Sure, these patients have a higher baseline PVR, but this oscillation between whether this is more important or WHO class seems to fall to whichever is more convenient at the time.
The last thing I wonder about is the claim that 6MWD was confounded by covid. This is surely true to an extent. What I wonder about is why it still seems to correlate quite well with PVR reductions, if the quality control issues were so severe?

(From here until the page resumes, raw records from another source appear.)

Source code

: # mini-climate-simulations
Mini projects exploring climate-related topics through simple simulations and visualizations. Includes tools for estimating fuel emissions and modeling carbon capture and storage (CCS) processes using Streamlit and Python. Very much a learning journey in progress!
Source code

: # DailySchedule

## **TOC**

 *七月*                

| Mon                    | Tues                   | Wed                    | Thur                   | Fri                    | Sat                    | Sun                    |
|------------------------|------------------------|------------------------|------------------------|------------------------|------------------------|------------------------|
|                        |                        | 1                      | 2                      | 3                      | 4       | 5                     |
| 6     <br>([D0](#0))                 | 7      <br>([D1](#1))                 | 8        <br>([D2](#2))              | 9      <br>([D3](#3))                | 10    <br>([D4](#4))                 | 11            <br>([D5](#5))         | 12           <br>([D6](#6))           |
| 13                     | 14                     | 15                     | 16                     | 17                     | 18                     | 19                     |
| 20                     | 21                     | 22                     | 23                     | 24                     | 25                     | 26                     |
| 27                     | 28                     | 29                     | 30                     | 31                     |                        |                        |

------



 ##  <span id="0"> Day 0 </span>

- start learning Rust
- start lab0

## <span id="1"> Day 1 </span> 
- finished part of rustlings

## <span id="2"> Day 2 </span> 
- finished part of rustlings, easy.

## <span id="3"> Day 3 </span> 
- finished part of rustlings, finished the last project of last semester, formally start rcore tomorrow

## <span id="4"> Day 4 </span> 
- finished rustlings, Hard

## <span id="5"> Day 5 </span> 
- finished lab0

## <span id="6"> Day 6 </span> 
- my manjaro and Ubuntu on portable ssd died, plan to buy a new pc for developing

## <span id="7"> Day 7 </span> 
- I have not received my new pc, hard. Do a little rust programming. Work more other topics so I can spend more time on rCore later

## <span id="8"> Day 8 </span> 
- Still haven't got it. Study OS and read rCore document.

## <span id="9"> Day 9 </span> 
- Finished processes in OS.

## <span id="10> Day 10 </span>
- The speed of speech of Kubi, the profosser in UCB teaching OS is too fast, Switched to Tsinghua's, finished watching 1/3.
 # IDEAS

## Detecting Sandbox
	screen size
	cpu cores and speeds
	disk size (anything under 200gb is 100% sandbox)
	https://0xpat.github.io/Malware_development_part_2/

The correlation between PVR and 6MWD is quite well established at this point, which is why PVR is so relied upon. If you refer back to the main ph2 efficacy data, what you see is what you’d expect to see from a reliable 6MWD dataset:
The pooled population has a relatively middling PVR value, which correlates with a relatively middling 6MWD value. The subgroups have better PVR values, which correlate with better 6MWD improvements. This makes sense. That’s what you’d expect to happen. Then, referring to the open-label data, you see the same thing:
The placebo-crossed PVR underwhelms, and so does the corresponding 6MWD. The continued seralutinib data looks better, and so does the corresponding data. In my eyes, that’s not how I’d expect a heavily compromised 6MWD endpoint to behave. Even in small n subgroups and the OLE, it still correlates reasonably well with the biomarker. If there were severe QC issues in the dataset to the point that this data shouldn’t be relied upon… what are the odds that it would still correlate with PVR like that? I don’t really know what to make of this, because there are other verifiable examples of covid causing problems with 6MWT trials, but it’s confusing to me if nothing else.
I guess to close on this, my broader view here is that there’s a lot of different stories that go into why the existing data looks the way that it looks. Maybe they can thread the needle, all of these things individually are true and reasonable, and the half of the drug they still own is worth something like $8+. I don’t think a couple of these angles hold up to relatively basic push back, which is why I lean fairly skeptical. I do think it’s a really well-designed trial. If it does work I certainly see the use case, and the week 48 data as potential differentiation is a nice touch. We’ll find out sometime this month I suppose, and I’m looking forward to it!